**Task instructions:**
The expected output is each line below containing "valid", copied in full.

**Material provided:**
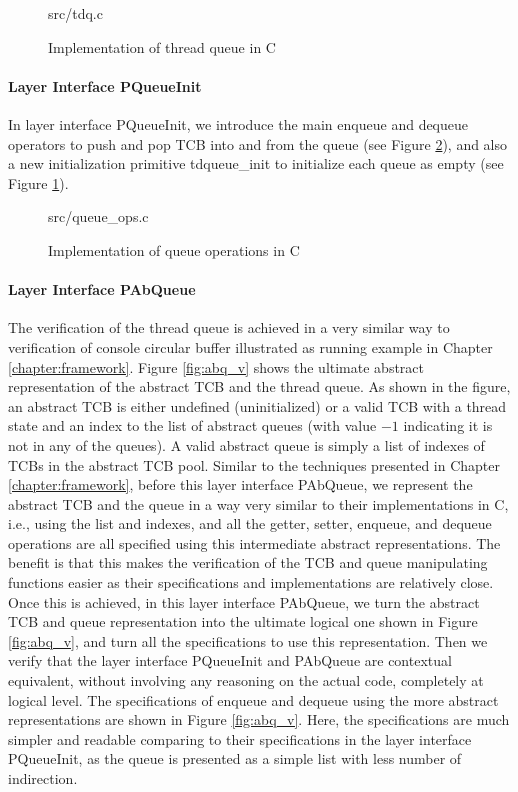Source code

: \begin{figure}
	 {src/tdq.c}
	\caption{Implementation of thread queue in C}
	\label{fig:tdq_c}
\end{figure}

\paragraph{Layer Interface PQueueInit}

In layer interface PQueueInit, we introduce the main \textsf{enqueue} and \textsf{dequeue} operators
to push and pop TCB into and from the queue (see Figure \ref{fig:queue_ops_c}), and also a new
initialization primitive \textsf{tdqueue\_init} to initialize each queue as empty (see Figure \ref{fig:tdq_c}).

\begin{figure}
	 {src/queue_ops.c}
	\caption{Implementation of queue operations in C}
	\label{fig:queue_ops_c}
\end{figure}

\paragraph{Layer Interface PAbQueue}

The verification of the thread queue is achieved in a very similar way to
verification of console circular buffer illustrated as running example in Chapter \ref{chapter:framework}.
Figure \ref{fig:abq_v} shows the ultimate abstract representation of the abstract TCB and the thread queue.
As shown in the figure, an abstract TCB is either undefined (uninitialized) or a valid TCB with a thread state
and an index to the list of abstract queues (with value $-1$ indicating it is not in any of the queues).
A valid abstract queue is simply a list of indexes of TCBs in the abstract TCB pool.
Similar to the techniques presented in Chapter \ref{chapter:framework}, before this layer interface
PAbQueue, we represent the abstract TCB and the queue in a way very similar to their implementations in C, i.e.,
using the list and indexes, and all the getter, setter, enqueue, and dequeue operations are all specified using
this intermediate abstract representations. The benefit is that this makes the verification of the TCB and queue
manipulating functions easier as their specifications and implementations are relatively close.
Once this is achieved, in this layer interface PAbQueue, we turn the abstract TCB and queue representation
into the ultimate logical one shown in Figure \ref{fig:abq_v}, and turn all the specifications to use this representation.
Then we verify that the layer interface PQueueInit and PAbQueue are contextual equivalent, without involving any
reasoning on the actual code, completely at logical level.
The specifications of \textsf{enqueue} and \textsf{dequeue} using the more abstract representations are
shown in Figure \ref{fig:abq_v}. Here, the specifications are much simpler and readable comparing to their
specifications in the layer interface PQueueInit, as the queue is presented as a simple list with less number of
indirection.

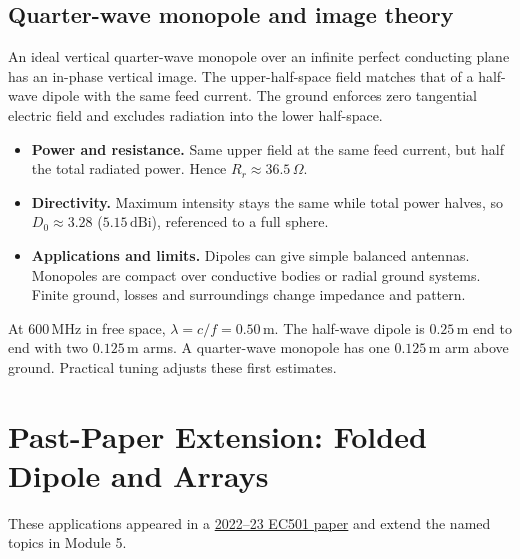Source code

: \documentclass[12pt,a4paper]{article}
\begin{document}
\subsection{Quarter-wave monopole and image theory}
An ideal vertical quarter-wave monopole over an infinite perfect conducting plane has an in-phase vertical image. The upper-half-space field matches that of a half-wave dipole with the same feed current. The ground enforces zero tangential electric field and excludes radiation into the lower half-space.
\begin{tcolorbox}[tikzbox,title={Quarter-wave monopole and its image},unbreakable]
\centering
{}
\end{tcolorbox}
\begin{itemize}[leftmargin=*,itemsep=3pt]
\item \textbf{Power and resistance.} Same upper field at the same feed current, but half the total radiated power. Hence $R_r\approx36.5\,\Omega$.
\item \textbf{Directivity.} Maximum intensity stays the same while total power halves, so $D_0\approx3.28$ ($5.15\,\mathrm{dBi}$), referenced to a full sphere.
\item \textbf{Applications and limits.} Dipoles can give simple balanced antennas. Monopoles are compact over conductive bodies or radial ground systems. Finite ground, losses and surroundings change impedance and pattern.
\end{itemize}
At $600\,\mathrm{MHz}$ in free space, $\lambda=c/f=0.50\,\mathrm m$. The half-wave dipole is $0.25\,\mathrm m$ end to end with two $0.125\,\mathrm m$ arms. A quarter-wave monopole has one $0.125\,\mathrm m$ arm above ground. Practical tuning adjusts these first estimates.

\section{Past-Paper Extension: Folded Dipole and Arrays}
These applications appeared in a \href{https://www.scribd.com/document/972492704/Electromagnetic-Waves-EC501-5587-I040}{2022--23 EC501 paper} and extend the named topics in Module 5.
\end{document}
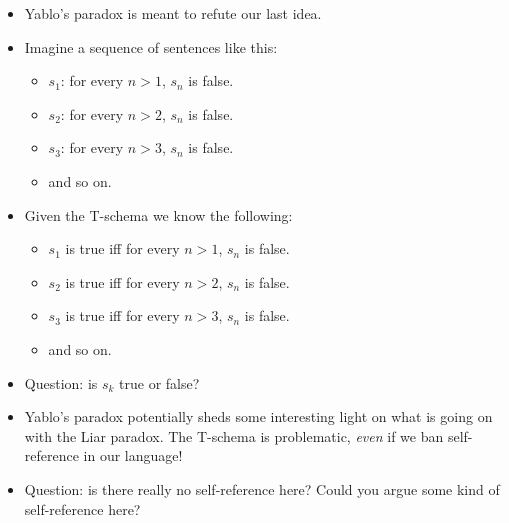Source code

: \documentclass[justified]{tufte-handout}
\begin{document}
\begin{itemize}

\item Yablo's paradox is meant to refute our last idea.

\item Imagine a sequence of sentences like this: 

\begin{itemize}

\item $s_1$: for every $n>1$, $s_n$ is false. 

\item $s_2$: for every $n>2$, $s_n$ is false. 

\item $s_3$: for every $n>3$, $s_n$ is false. 

\item and so on.


\end{itemize}



\item Given the T-schema we know the following: 


\begin{itemize}

\item $s_1$ is true iff for every $n>1$, $s_n$ is false. 

\item $s_2$ is true iff for every $n>2$, $s_n$ is false. 

\item $s_3$ is true iff for every $n>3$, $s_n$ is false. 

\item and so on.


\end{itemize}

\item Question: is $s_k$ true or false? 


\item Yablo's paradox potentially sheds some interesting light on what is going on with the Liar paradox. The T-schema is problematic, \emph{even} if we ban self-reference in our language!

\item Question: is there really no self-reference here? Could you argue some kind of self-reference here?




\end{itemize}
\end{document}
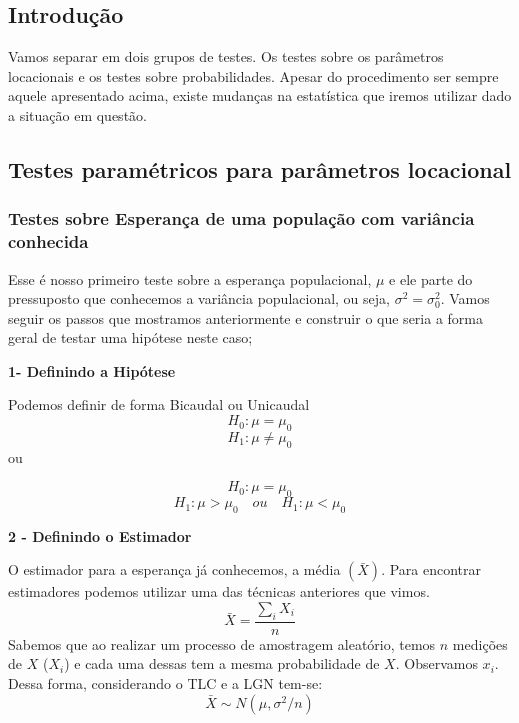 \documentclass[
  letterpaper,
  DIV=11,
  numbers=noendperiod]{scrartcl}
\begin{document}
\subsection{Introdução}\label{introduuxe7uxe3o-3}

Vamos separar em dois grupos de testes. Os testes sobre os parâmetros
locacionais e os testes sobre probabilidades. Apesar do procedimento ser
sempre aquele apresentado acima, existe mudanças na estatística que
iremos utilizar dado a situação em questão.

\subsection{Testes paramétricos para parâmetros
locacional}\label{testes-paramuxe9tricos-para-paruxe2metros-locacional}

\subsubsection{Testes sobre Esperança de uma população com variância
conhecida}\label{testes-sobre-esperanuxe7a-de-uma-populauxe7uxe3o-com-variuxe2ncia-conhecida}

Esse é nosso primeiro teste sobre a esperança populacional, \(\mu\) e
ele parte do pressuposto que conhecemos a variância populacional, ou
seja, \(\sigma^2=\sigma_0^2\). Vamos seguir os passos que mostramos
anteriormente e construir o que seria a forma geral de testar uma
hipótese neste caso;

\vspace{0.5cm}

\textbf{1- Definindo a Hipótese}

Podemos definir de forma Bicaudal ou Unicaudal \[H_0: \mu=\mu_0\]
\[H_1: \mu \neq \mu_0\] ou

\[H_0:  \mu=\mu_0\] \[H_1:  \mu >\mu_0 \quad ou \quad H_1: \mu<\mu_0\]

\vspace{0.5cm}

\textbf{2 - Definindo o Estimador}

O estimador para a esperança já conhecemos, a média \((\bar{X})\). Para
encontrar estimadores podemos utilizar uma das técnicas anteriores que
vimos. \[\bar{X}=\frac{\sum_i{X_i}}{n}\] Sabemos que ao realizar um
processo de amostragem aleatório, temos \(n\) medições de \(X\)
(\(X_i\)) e cada uma dessas tem a mesma probabilidade de \(X\).
Observamos \(x_i\). Dessa forma, considerando o TLC e a LGN tem-se:
\[\bar{X}\sim N(\mu,\sigma^2/n)\]
\end{document}
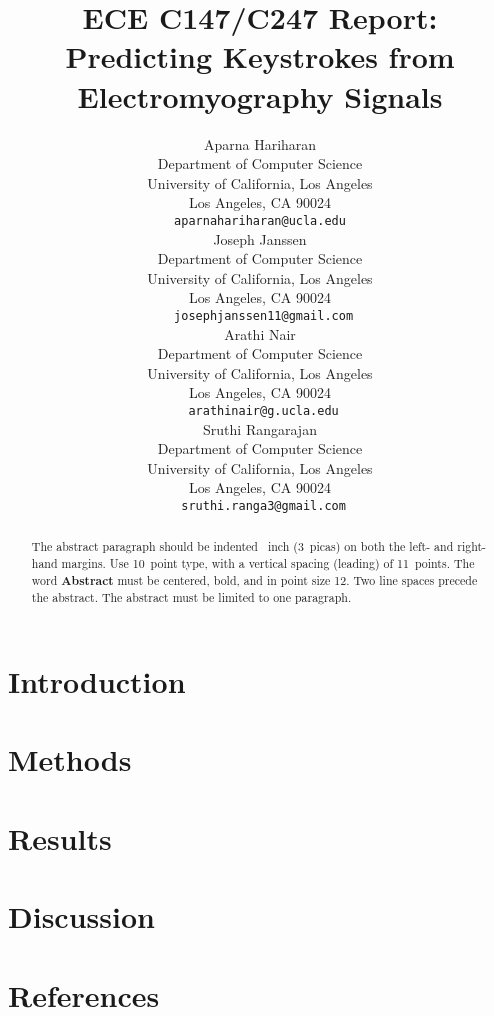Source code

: \documentclass{article}
\title{ECE C147/C247 Report: Predicting Keystrokes from Electromyography Signals}
\author{%
  Aparna Hariharan\\
  Department of Computer Science\\
  University of California, Los Angeles\\
  Los Angeles, CA 90024 \\
  \texttt{aparnahariharan@ucla.edu} \\
    \And
    Joseph Janssen \\
  Department of Computer Science\\
  University of California, Los Angeles\\
  Los Angeles, CA 90024 \\
  \texttt{
josephjanssen11@gmail.com} \\
\And
Arathi Nair\\
  Department of Computer Science\\
  University of California, Los Angeles\\
  Los Angeles, CA 90024 \\
  \texttt{
arathinair@g.ucla.edu} \\
\And
Sruthi Rangarajan\\
  Department of Computer Science\\
  University of California, Los Angeles\\
  Los Angeles, CA 90024 \\
  \texttt{
sruthi.ranga3@gmail.com} \\
}
\begin{document}
\maketitle


\begin{abstract}
  The abstract paragraph should be indented ~inch (3~picas) on
  both the left- and right-hand margins. Use 10~point type, with a vertical
  spacing (leading) of 11~points.  The word \textbf{Abstract} must be centered,
  bold, and in point size 12. Two line spaces precede the abstract. The abstract
  must be limited to one paragraph.
\end{abstract}

\section{Introduction}
\section{Methods}
\section{Results}
\section{Discussion}
\section{References}
\end{document}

**Reply:**
As shown in the figure, an abstract TCB is either undefined (uninitialized) or a valid TCB with a thread state
A valid abstract queue is simply a list of indexes of TCBs in the abstract TCB pool.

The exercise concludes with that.